Your task: Among the entries below, take the line with "таких, что $M_1\subseteq M_2$" and the line with "Рассмотрим подмножества $A,B,C\subseteq", and output them and every line between them exactly, with nothing else.

• • • •

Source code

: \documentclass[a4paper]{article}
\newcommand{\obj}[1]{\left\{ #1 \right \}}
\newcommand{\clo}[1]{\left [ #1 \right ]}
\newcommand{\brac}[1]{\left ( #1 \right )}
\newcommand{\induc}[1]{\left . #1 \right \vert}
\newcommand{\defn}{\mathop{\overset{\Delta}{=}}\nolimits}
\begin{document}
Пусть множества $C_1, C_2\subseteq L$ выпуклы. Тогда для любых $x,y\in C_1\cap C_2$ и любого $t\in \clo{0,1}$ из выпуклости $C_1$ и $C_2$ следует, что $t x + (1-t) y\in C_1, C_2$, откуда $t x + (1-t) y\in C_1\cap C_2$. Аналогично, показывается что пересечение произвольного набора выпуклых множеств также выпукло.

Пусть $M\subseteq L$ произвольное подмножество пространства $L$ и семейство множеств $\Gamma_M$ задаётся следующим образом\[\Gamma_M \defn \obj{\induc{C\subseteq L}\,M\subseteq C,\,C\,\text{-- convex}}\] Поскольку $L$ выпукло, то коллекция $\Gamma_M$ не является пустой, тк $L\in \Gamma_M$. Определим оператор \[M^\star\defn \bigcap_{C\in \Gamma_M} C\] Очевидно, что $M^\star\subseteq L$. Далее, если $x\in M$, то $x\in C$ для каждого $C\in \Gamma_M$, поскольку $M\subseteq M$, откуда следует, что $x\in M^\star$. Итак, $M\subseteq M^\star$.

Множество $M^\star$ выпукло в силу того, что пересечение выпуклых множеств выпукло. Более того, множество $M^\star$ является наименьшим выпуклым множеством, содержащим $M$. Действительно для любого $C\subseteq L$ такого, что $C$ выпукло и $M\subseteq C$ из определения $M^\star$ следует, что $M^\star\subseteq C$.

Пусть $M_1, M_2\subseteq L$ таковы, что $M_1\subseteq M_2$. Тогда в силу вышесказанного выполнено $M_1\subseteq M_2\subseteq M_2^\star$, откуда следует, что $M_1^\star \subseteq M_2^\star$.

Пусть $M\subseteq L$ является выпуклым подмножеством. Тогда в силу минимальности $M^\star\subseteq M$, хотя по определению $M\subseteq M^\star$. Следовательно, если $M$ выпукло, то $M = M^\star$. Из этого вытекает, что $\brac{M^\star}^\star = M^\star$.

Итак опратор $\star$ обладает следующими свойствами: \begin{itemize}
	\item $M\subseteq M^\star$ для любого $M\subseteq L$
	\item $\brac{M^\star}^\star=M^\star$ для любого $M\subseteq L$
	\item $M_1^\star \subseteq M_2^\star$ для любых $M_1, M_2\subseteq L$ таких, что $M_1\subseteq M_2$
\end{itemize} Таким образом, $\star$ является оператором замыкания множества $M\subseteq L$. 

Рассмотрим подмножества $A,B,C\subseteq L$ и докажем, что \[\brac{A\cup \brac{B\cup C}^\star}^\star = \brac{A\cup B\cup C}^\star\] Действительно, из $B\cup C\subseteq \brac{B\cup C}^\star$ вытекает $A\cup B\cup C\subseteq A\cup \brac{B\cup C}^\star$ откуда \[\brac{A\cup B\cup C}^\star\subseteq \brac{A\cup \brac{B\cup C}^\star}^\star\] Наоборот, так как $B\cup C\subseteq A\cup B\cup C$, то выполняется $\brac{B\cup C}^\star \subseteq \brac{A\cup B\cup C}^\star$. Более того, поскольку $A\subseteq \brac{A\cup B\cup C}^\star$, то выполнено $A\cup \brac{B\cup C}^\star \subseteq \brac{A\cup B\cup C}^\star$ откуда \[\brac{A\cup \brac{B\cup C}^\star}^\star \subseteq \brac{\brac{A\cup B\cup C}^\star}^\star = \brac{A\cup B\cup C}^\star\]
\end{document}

• • • •

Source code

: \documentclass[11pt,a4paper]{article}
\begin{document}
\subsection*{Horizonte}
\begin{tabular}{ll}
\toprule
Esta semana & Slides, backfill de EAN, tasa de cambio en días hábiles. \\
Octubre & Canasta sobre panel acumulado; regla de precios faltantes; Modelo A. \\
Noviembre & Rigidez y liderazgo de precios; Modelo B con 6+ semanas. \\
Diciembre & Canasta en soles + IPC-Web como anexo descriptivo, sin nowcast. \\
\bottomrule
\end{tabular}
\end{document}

• • • •

Answer to this task:
	\item $M_1^\star \subseteq M_2^\star$ для любых $M_1, M_2\subseteq L$ таких, что $M_1\subseteq M_2$
\end{itemize} Таким образом, $\star$ является оператором замыкания множества $M\subseteq L$. 

Рассмотрим подмножества $A,B,C\subseteq L$ и докажем, что \[\brac{A\cup \brac{B\cup C}^\star}^\star = \brac{A\cup B\cup C}^\star\] Действительно, из $B\cup C\subseteq \brac{B\cup C}^\star$ вытекает $A\cup B\cup C\subseteq A\cup \brac{B\cup C}^\star$ откуда \[\brac{A\cup B\cup C}^\star\subseteq \brac{A\cup \brac{B\cup C}^\star}^\star\] Наоборот, так как $B\cup C\subseteq A\cup B\cup C$, то выполняется $\brac{B\cup C}^\star \subseteq \brac{A\cup B\cup C}^\star$. Более того, поскольку $A\subseteq \brac{A\cup B\cup C}^\star$, то выполнено $A\cup \brac{B\cup C}^\star \subseteq \brac{A\cup B\cup C}^\star$ откуда \[\brac{A\cup \brac{B\cup C}^\star}^\star \subseteq \brac{\brac{A\cup B\cup C}^\star}^\star = \brac{A\cup B\cup C}^\star\]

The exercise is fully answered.